Today I needed to process that 100k line file to help investigate an issue. specifically I needed to work out if we could de-duplicate some of the data in advance, because as you might have guessed we didn’t actually need most of it.

A little bit of digging turned up two really good resources:

The first step is to load the xml into an xml object:

$doc = [xml](Get-Content 'C:\Temp\HotelResponse.xml')

What is happening here is that the HotelResponse.xml is being loaded as a text file, we are then casting to a Powershell xml object.

The next step is to setup an array of namespaces that are used within the xml document, the really nice thing about doing it in Powershell is that you just need to setup a hashtable:

$namespaces = @{
    soap = 'http://schemas.xmlsoap.org/soap/envelope/';
    xsi = 'http://www.w3.org/2001/XMLSchema-instance';
    xsd = 'http://www.w3.org/2001/XMLSchema';
    ota = 'http://www.opentravel.org/OTA/2003/05';
}

Unfortunately I can’t offer any special sauce or tips on how to get the namespaces, I simply do a visual scan of the file, and if necessary do a find in my favourite text editor.

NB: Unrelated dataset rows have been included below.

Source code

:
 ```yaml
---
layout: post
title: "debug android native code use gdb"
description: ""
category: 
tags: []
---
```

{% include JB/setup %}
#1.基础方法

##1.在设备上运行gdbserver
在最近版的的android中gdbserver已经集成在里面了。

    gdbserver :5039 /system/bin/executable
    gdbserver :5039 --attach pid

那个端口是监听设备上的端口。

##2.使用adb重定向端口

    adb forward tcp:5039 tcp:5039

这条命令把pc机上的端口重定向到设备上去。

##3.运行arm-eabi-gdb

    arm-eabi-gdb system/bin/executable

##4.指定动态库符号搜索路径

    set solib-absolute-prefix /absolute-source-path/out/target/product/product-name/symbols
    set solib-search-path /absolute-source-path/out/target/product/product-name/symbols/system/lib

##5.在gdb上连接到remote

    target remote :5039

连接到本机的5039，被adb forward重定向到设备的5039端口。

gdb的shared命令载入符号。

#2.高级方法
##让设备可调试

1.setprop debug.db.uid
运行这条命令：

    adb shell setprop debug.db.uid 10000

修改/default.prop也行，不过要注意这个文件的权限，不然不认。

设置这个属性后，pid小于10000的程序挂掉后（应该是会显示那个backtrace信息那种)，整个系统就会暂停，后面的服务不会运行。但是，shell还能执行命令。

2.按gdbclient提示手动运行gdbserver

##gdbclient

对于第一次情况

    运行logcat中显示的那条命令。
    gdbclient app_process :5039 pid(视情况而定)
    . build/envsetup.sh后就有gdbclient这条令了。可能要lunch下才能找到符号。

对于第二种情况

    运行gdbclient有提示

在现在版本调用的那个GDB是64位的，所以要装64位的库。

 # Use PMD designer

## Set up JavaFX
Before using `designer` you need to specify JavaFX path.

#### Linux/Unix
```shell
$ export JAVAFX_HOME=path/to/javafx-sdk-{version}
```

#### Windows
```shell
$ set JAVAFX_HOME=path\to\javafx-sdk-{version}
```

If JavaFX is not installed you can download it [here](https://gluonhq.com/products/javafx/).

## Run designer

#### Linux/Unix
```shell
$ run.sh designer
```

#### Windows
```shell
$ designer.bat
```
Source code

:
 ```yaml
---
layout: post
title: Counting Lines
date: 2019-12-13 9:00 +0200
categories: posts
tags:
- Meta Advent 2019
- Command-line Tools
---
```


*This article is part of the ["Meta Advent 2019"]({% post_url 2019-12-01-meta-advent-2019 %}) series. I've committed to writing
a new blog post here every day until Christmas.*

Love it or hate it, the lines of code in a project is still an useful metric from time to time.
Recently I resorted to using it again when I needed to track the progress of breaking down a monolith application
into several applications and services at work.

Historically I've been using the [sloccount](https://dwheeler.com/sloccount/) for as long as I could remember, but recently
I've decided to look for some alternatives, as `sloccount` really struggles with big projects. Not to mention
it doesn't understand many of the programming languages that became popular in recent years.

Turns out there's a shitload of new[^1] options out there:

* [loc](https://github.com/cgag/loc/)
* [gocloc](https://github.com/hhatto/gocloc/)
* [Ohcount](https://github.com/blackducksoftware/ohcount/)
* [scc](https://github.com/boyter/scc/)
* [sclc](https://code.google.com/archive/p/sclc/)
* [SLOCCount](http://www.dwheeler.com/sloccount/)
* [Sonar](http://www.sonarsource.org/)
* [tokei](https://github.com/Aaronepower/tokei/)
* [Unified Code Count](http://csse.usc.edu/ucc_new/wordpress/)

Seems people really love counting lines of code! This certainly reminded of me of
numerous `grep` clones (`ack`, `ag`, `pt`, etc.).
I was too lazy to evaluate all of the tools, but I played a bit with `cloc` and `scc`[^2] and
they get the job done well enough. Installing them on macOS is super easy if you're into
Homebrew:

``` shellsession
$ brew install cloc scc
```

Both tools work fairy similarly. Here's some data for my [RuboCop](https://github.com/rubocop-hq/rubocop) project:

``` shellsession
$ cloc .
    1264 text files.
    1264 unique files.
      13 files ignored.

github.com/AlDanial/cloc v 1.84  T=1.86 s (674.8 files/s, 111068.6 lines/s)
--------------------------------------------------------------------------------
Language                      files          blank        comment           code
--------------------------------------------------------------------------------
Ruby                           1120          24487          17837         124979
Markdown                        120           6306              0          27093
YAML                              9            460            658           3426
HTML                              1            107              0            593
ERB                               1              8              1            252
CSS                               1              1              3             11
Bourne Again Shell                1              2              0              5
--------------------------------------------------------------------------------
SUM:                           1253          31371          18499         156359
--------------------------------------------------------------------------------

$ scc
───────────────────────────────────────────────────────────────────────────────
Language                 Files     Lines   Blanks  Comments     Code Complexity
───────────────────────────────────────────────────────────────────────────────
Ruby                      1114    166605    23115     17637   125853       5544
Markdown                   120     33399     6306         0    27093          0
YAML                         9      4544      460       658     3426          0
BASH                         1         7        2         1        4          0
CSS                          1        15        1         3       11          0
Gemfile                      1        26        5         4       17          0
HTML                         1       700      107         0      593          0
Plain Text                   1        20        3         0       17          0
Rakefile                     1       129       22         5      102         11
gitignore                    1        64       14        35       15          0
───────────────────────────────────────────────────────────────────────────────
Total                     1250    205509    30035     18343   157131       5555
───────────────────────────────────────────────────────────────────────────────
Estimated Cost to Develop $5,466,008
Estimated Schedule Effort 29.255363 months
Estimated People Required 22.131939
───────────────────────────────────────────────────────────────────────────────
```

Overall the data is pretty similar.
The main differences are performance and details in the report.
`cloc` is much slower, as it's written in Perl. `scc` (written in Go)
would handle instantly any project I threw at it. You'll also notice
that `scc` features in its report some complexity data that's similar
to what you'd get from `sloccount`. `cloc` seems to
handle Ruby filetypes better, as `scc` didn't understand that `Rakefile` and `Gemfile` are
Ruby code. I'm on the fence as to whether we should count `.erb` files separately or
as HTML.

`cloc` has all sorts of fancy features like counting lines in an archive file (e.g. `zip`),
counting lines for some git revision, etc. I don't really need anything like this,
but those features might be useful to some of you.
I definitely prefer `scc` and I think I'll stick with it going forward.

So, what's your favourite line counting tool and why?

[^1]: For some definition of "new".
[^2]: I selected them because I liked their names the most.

The next, and most important step is to query the xml, in my case I was after the rooms being returned from a service:

Select-Xml -Xml $doc -XPath '//ota:RateDescription/ota:Text' -Namespace $namespaces

Because the incoming xml is namespaced your XPath query needs to be (in this case ota:). But oh noes! There’s an issue with the output!


Node Path        Pattern
---- ----        -------
Text InputStream //ota:RateDescription/ota:Text
Text InputStream //ota:RateDescription/ota:Text
Text InputStream //ota:RateDescription/ota:Text
Text InputStream //ota:RateDescription/ota:Text
Text InputStream //ota:RateDescription/ota:Text
Text InputStream //ota:RateDescription/ota:Text
Text InputStream //ota:RateDescription/ota:Text
Text InputStream //ota:RateDescription/ota:Text
Text InputStream //ota:RateDescription/ota:Text
Text InputStream //ota:RateDescription/ota:Text

This output is less than useful… The objects that are coming through are Microsoft.PowerShell.Commands.SelectXmlInfo, and all that is happening is that powershell is .ToString()ing these objects to output them. But it’s easily fixed by processing the response through a pipeline, like so:

Select-Xml -Xml $doc -XPath '//ota:RateDescription/ota:Text' -Namespace $namespaces | %{ $_.Node }

Executing this command now gives us the following output:

#text
-----
Resort View Double
Resort View Twin
Sea View Room Double
Sea View Room Twin
Deluxe Sea View Double
Deluxe Sea View Twin
Resort View Double
Resort View Twin
Sea View Room Double
Sea View Room Twin
Resort View Double
Resort View Twin
Deluxe Sea View Double
Deluxe Sea View Twin
Resort View Junior Suite Double

For me this gave me the information I needed to be able to move towards fixing my issue.